*TRY IT*: Whenever a line of the entries below holds the string "windfall", copy that line and return it.

[Opening INPUT DATA section]

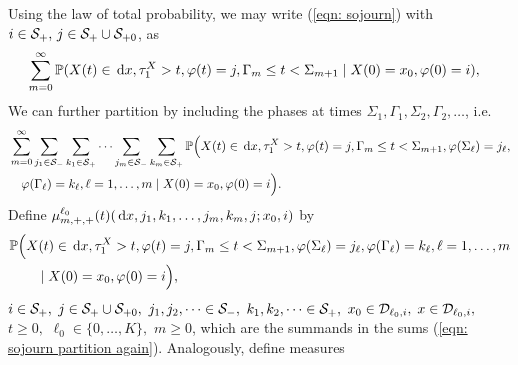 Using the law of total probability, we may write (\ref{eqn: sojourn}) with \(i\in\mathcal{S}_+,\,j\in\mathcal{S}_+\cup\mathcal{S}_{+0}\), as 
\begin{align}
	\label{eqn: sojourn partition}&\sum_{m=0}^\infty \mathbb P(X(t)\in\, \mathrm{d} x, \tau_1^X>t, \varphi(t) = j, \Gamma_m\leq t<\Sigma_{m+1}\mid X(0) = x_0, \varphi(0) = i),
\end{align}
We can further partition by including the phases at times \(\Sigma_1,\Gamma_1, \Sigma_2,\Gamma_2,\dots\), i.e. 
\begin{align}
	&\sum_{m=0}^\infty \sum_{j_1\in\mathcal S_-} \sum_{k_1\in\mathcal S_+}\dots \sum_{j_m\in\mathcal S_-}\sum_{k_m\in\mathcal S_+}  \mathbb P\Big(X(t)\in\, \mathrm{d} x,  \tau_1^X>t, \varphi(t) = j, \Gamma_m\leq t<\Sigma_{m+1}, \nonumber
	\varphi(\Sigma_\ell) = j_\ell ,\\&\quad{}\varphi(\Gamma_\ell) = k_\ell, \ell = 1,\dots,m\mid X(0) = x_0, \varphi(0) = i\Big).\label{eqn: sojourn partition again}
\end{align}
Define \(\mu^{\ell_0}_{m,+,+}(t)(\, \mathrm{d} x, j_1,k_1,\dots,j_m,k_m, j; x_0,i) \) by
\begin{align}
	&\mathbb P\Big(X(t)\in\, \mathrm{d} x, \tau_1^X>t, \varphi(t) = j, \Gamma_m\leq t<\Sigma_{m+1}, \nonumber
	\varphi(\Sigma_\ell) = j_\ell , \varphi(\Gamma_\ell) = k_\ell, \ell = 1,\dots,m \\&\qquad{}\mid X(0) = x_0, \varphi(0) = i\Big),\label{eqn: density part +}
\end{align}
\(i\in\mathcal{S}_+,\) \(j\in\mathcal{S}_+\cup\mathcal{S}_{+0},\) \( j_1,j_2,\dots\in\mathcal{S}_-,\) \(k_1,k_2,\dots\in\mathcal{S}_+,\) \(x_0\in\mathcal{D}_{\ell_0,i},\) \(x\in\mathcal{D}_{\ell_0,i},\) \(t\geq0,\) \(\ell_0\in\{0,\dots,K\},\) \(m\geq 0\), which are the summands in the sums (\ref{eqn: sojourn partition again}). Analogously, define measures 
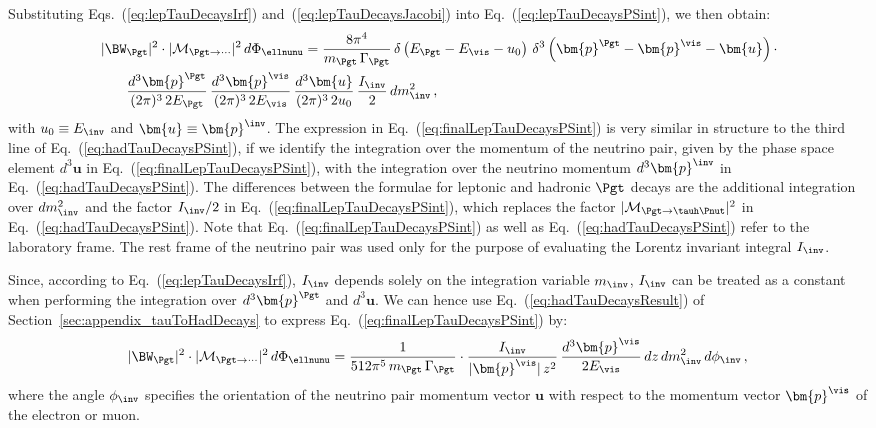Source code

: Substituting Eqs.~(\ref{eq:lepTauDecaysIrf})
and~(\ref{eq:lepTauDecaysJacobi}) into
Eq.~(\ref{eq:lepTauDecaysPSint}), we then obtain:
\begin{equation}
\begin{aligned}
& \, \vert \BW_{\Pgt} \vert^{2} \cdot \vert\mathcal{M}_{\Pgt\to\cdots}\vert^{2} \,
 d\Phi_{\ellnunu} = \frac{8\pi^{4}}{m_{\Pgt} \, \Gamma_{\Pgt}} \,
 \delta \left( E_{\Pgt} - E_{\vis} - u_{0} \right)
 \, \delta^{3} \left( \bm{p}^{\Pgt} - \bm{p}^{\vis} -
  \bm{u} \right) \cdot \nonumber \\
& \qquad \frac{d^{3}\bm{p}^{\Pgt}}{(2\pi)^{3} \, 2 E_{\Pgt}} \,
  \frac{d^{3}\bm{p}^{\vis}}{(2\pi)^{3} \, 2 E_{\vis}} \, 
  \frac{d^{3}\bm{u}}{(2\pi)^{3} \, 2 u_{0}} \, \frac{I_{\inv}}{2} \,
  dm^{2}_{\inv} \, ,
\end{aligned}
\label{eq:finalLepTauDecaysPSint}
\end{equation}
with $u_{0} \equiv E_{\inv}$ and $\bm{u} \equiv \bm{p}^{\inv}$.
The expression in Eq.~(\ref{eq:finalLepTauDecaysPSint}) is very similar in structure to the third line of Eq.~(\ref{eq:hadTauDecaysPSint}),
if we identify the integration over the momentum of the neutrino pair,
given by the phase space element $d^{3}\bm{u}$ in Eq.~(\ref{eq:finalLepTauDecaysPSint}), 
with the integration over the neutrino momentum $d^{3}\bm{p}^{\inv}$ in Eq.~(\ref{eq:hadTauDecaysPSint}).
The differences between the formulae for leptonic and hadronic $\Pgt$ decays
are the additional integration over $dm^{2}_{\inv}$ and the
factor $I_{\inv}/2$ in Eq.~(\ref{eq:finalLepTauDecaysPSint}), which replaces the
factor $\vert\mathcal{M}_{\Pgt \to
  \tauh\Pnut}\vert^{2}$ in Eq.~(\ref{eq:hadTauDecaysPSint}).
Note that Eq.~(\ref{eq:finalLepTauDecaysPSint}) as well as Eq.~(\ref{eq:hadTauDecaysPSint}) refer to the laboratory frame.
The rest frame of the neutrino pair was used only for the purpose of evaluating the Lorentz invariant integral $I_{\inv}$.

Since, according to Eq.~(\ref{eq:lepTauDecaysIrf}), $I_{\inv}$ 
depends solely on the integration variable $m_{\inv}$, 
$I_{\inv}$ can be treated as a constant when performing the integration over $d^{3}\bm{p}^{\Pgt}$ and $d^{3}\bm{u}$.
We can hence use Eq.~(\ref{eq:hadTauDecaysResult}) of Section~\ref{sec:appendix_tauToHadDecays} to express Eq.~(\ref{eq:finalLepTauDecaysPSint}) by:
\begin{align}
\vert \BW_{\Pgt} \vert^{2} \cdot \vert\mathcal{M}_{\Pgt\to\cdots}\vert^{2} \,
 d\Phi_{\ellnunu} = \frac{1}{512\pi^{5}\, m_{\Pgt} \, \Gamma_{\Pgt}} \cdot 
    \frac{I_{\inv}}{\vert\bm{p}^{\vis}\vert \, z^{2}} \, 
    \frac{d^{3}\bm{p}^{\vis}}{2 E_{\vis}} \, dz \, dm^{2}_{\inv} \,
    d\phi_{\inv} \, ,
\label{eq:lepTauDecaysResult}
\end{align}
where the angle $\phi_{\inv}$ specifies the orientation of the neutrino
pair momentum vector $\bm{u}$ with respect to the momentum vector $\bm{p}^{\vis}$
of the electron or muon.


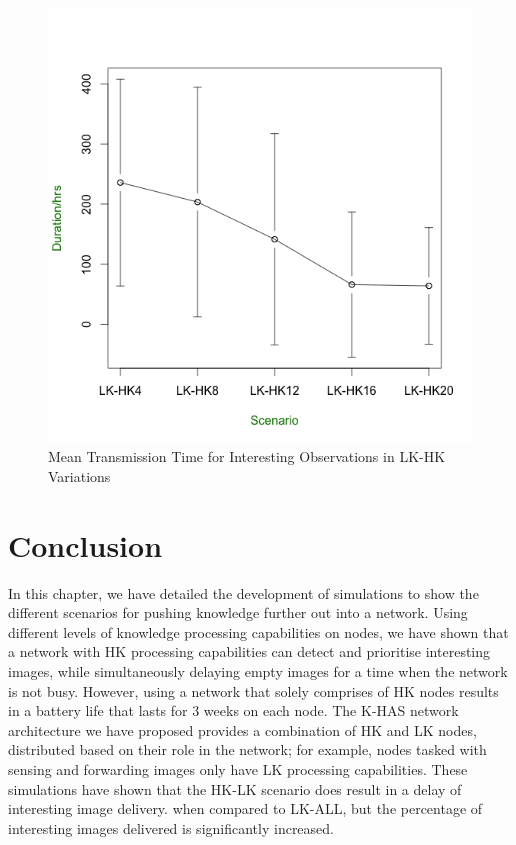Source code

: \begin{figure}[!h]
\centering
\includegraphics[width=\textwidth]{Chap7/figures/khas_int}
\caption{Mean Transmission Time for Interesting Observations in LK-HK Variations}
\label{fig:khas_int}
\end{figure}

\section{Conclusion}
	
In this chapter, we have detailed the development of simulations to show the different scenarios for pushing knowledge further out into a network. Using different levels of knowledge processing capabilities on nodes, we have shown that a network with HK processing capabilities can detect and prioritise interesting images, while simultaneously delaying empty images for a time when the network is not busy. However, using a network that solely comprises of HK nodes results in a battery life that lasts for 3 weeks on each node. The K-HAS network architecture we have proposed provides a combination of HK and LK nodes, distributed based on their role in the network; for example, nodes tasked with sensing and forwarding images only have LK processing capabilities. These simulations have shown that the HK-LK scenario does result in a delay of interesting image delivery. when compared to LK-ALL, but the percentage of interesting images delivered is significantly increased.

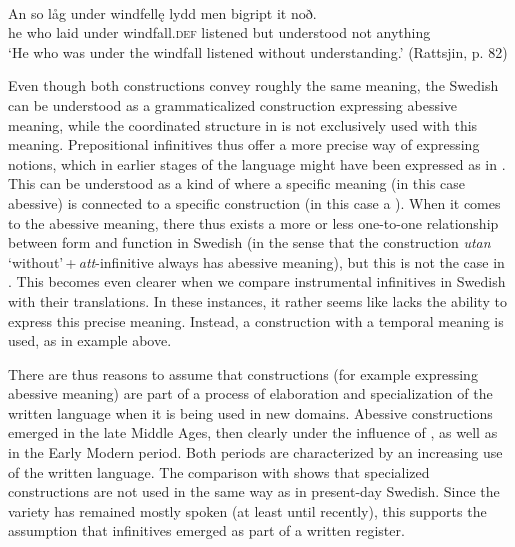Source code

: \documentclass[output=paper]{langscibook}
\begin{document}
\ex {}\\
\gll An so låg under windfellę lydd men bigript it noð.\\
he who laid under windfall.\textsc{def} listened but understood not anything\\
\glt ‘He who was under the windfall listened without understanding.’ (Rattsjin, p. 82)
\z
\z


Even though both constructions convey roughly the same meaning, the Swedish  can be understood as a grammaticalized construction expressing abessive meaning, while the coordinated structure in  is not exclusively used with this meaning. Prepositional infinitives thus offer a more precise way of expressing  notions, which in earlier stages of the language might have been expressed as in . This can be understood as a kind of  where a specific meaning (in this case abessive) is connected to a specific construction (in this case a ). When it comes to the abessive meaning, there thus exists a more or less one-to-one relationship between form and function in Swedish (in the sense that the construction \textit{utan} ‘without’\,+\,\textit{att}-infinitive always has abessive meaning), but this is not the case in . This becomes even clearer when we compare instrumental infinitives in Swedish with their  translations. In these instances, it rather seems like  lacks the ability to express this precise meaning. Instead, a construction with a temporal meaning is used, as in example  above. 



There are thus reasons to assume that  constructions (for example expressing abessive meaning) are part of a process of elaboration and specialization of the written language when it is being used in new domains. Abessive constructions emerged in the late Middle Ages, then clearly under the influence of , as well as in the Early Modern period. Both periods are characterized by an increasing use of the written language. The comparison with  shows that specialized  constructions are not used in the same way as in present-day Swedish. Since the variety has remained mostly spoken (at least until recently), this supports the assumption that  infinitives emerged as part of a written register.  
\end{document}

[Closing INPUT DATA section]

*RESULT OF THE TASK*:
he who laid under windfall.\textsc{def} listened but understood not anything\\
\glt ‘He who was under the windfall listened without understanding.’ (Rattsjin, p. 82)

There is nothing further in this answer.